In 1965 Viola Liuzzo was murdered on a highway between Selma and Montgomery while transporting marchers (a scene which is recounted in my book). It was quickly learned that the 4 men who did this were members of the Bessemer Klavern of the KKK. This was announced on nationwide TV by President Johnson. I have spoken with a man who as a child in 1965 was sitting with the son of one of those KKK members when the announcement came on TV. That is a whole different story, but it does tell me that there is no doubt of a Bessemer connection.

Was there any reporting of the murder or the arrest of Bessemer KKK members in those papers? No. Now, you may say they were just local papers, but the story became local when the perps were named. Also, the papers, especially the Bessemer Advertiser, did report every week for a while on what Senators John Sparkman and Lister Hill were saying about the Voting Rights Act of 1965 (they, and the paper, repeatedly called it “the so-called voting rights bill). And the Advertiser printed articles against the actions in Selma and the “outsiders” in our state.

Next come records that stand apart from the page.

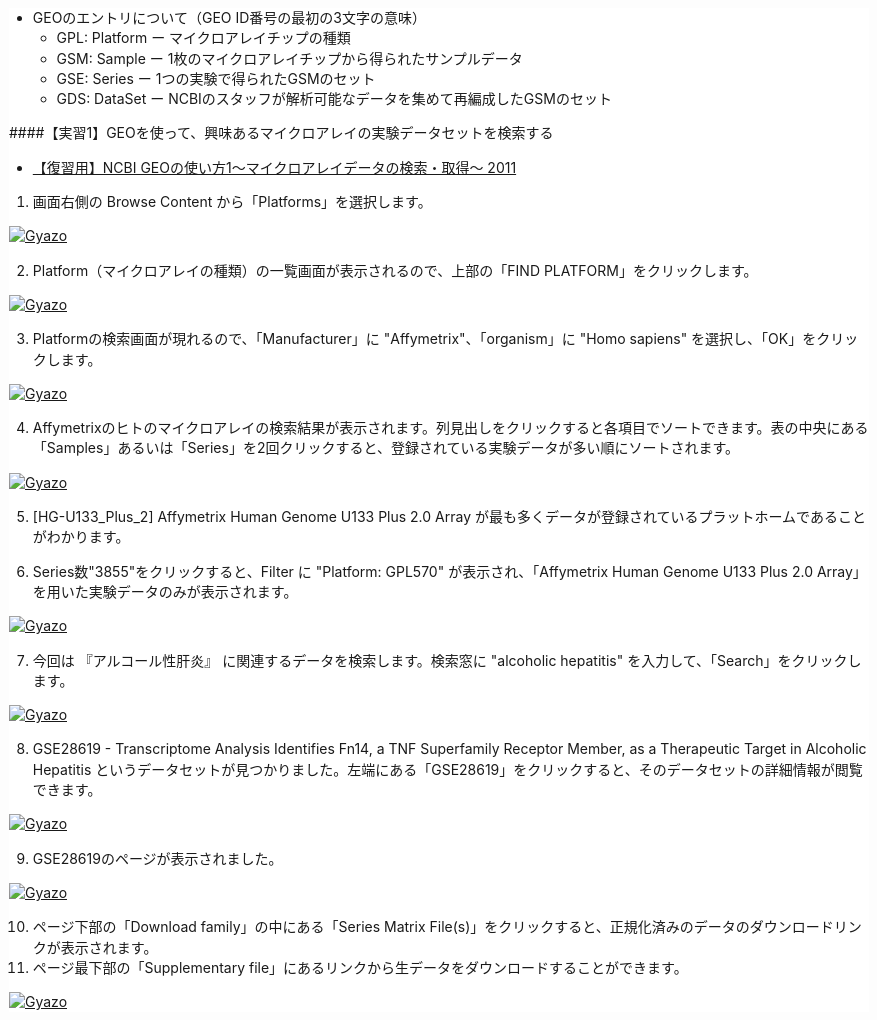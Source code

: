   - GEOのエントリについて（GEO ID番号の最初の3文字の意味）
    - GPL: Platform ー マイクロアレイチップの種類
    - GSM: Sample ー 1枚のマイクロアレイチップから得られたサンプルデータ
    - GSE: Series ー 1つの実験で得られたGSMのセット
    - GDS: DataSet ー NCBIのスタッフが解析可能なデータを集めて再編成したGSMのセット

####【実習1】GEOを使って、興味あるマイクロアレイの実験データセットを検索する
- [【復習用】NCBI GEOの使い方1〜マイクロアレイデータの検索・取得〜 2011](https://www.youtube.com/watch?v=WS5gDfG2Now)


1. 画面右側の Browse Content から「Platforms」を選択します。

 [![Gyazo](http://i.gyazo.com/d292072e90e0f09cf5ca405a37d88490.png)](http://gyazo.com/d292072e90e0f09cf5ca405a37d88490)
 
2. Platform（マイクロアレイの種類）の一覧画面が表示されるので、上部の「FIND PLATFORM」をクリックします。

 [![Gyazo](http://i.gyazo.com/218923e07e6572379e2f4b827f63b67f.png)](http://gyazo.com/218923e07e6572379e2f4b827f63b67f)
 
3. Platformの検索画面が現れるので、「Manufacturer」に "Affymetrix"、「organism」に "Homo sapiens"  を選択し、「OK」をクリックします。

 [![Gyazo](http://i.gyazo.com/7f0df6b2e1f43be6a266ba072a5ac6e4.png)](http://gyazo.com/7f0df6b2e1f43be6a266ba072a5ac6e4)

4. Affymetrixのヒトのマイクロアレイの検索結果が表示されます。列見出しをクリックすると各項目でソートできます。表の中央にある「Samples」あるいは「Series」を2回クリックすると、登録されている実験データが多い順にソートされます。

 [![Gyazo](http://i.gyazo.com/7465f25b115b92b1b9195267b12f81b4.png)](http://gyazo.com/7465f25b115b92b1b9195267b12f81b4)

5. [HG-U133_Plus_2] Affymetrix Human Genome U133 Plus 2.0 Array が最も多くデータが登録されているプラットホームであることがわかります。

6. Series数"3855"をクリックすると、Filter に "Platform: GPL570" が表示され、「Affymetrix Human Genome U133 Plus 2.0 Array」を用いた実験データのみが表示されます。

 [![Gyazo](http://i.gyazo.com/04945f061f2d38a3ba7c4954aa5a18f3.png)](http://gyazo.com/04945f061f2d38a3ba7c4954aa5a18f3)

7. 今回は 『アルコール性肝炎』 に関連するデータを検索します。検索窓に "alcoholic hepatitis" を入力して、「Search」をクリックします。

 [![Gyazo](http://i.gyazo.com/1f7f7b8dd3a7f9f6ecdd5a032c0bec0f.png)](http://gyazo.com/1f7f7b8dd3a7f9f6ecdd5a032c0bec0f)

8. GSE28619 - Transcriptome Analysis Identifies Fn14, a TNF Superfamily Receptor Member, as a Therapeutic Target in Alcoholic Hepatitis というデータセットが見つかりました。左端にある「GSE28619」をクリックすると、そのデータセットの詳細情報が閲覧できます。

 [![Gyazo](http://i.gyazo.com/7944ef43a7d9e4ec1edcbbf2de63bbb4.png)](http://gyazo.com/7944ef43a7d9e4ec1edcbbf2de63bbb4)

9. GSE28619のページが表示されました。

 [![Gyazo](http://i.gyazo.com/ccdb8f61750616ac60b0b9dac1950d75.png)](http://gyazo.com/ccdb8f61750616ac60b0b9dac1950d75)

10. ページ下部の「Download family」の中にある「Series Matrix File(s)」をクリックすると、正規化済みのデータのダウンロードリンクが表示されます。
11. ページ最下部の「Supplementary file」にあるリンクから生データをダウンロードすることができます。

 [![Gyazo](http://i.gyazo.com/4ef19d932765325d496ffaaa7b13150e.png)](http://gyazo.com/4ef19d932765325d496ffaaa7b13150e)

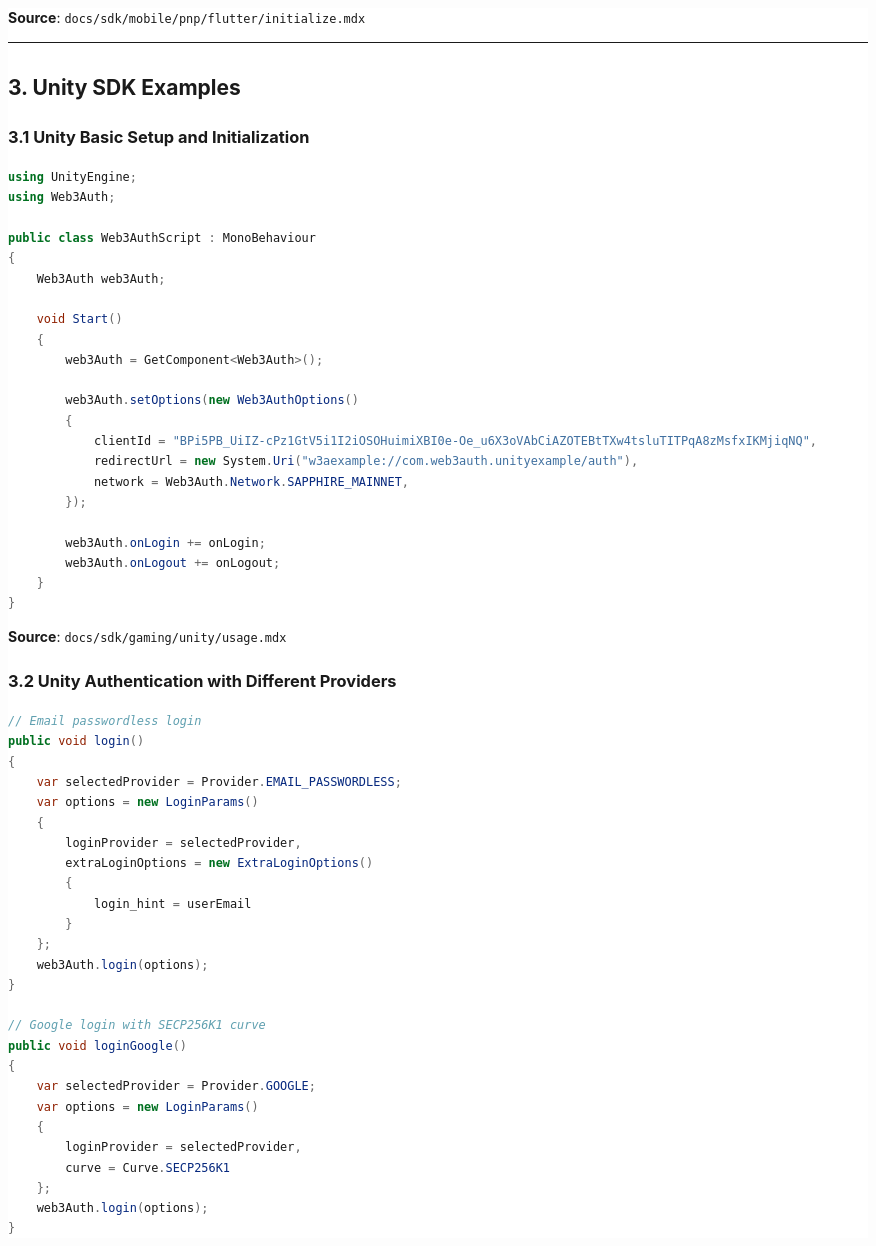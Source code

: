 **Source**: `docs/sdk/mobile/pnp/flutter/initialize.mdx`

---

## 3. Unity SDK Examples

### 3.1 Unity Basic Setup and Initialization

```csharp
using UnityEngine;
using Web3Auth;

public class Web3AuthScript : MonoBehaviour
{
    Web3Auth web3Auth;

    void Start()
    {
        web3Auth = GetComponent<Web3Auth>();

        web3Auth.setOptions(new Web3AuthOptions()
        {
            clientId = "BPi5PB_UiIZ-cPz1GtV5i1I2iOSOHuimiXBI0e-Oe_u6X3oVAbCiAZOTEBtTXw4tsluTITPqA8zMsfxIKMjiqNQ",
            redirectUrl = new System.Uri("w3aexample://com.web3auth.unityexample/auth"),
            network = Web3Auth.Network.SAPPHIRE_MAINNET,
        });

        web3Auth.onLogin += onLogin;
        web3Auth.onLogout += onLogout;
    }
}
```

**Source**: `docs/sdk/gaming/unity/usage.mdx`

### 3.2 Unity Authentication with Different Providers

```csharp
// Email passwordless login
public void login()
{
    var selectedProvider = Provider.EMAIL_PASSWORDLESS;
    var options = new LoginParams()
    {
        loginProvider = selectedProvider,
        extraLoginOptions = new ExtraLoginOptions()
        {
            login_hint = userEmail
        }
    };
    web3Auth.login(options);
}

// Google login with SECP256K1 curve
public void loginGoogle()
{
    var selectedProvider = Provider.GOOGLE;
    var options = new LoginParams()
    {
        loginProvider = selectedProvider,
        curve = Curve.SECP256K1
    };
    web3Auth.login(options);
}
```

So maybe those papers or their publishers tried to hide what was really happening in our community and state from their readers, or maybe they were afraid of the Bessemer Klan so they avoided the subject. At any rate, the truth was not printed.

The Bessemer News did report in February 1965 that Negroes in Bessemer were suing the federal government, petitioning it to cut off funds to the city since we had not desegregated in the 9 years since the 1954 decision ordering it. “The city of Bessemer is said to be the most segregated city in the world, including Johannesburg, South Africa,” the paper reported.

They danced around that issue, and later that year, Bessemer Schools were (barely) integrated (against the opinion of the paper).

They did find the space to report on issue of great importance, the Beatles Atlanta concert that year. The Bessemer News reported that Mary Charles Essman, Carolyn Virciglio, Patsy Schilleci, Alecia Hull, Sue Williamson, Norma Jean Williamson and Judy Lint all attended the Beatles concert. I would have gone, that’s for sure.

I didn’t do quite as good last week when I saw the BeatLads in Birmingham. I took this video with my cell phone, so the quality is not great (and its loud) but here are the BeatLads.

One last tidbit, surely to interest those of you who are crying “socialist” in regards to the president. According to the 1965 Bessemer News, in 1903 the “Southern Socialist” was printed right here in Bessemer. Now before you get all excited, the group was not about joining the commies (the Russian Revolution had not even happened by then), but was a labor movement hoping to gain better wages for workers.

The things we learn by studying history.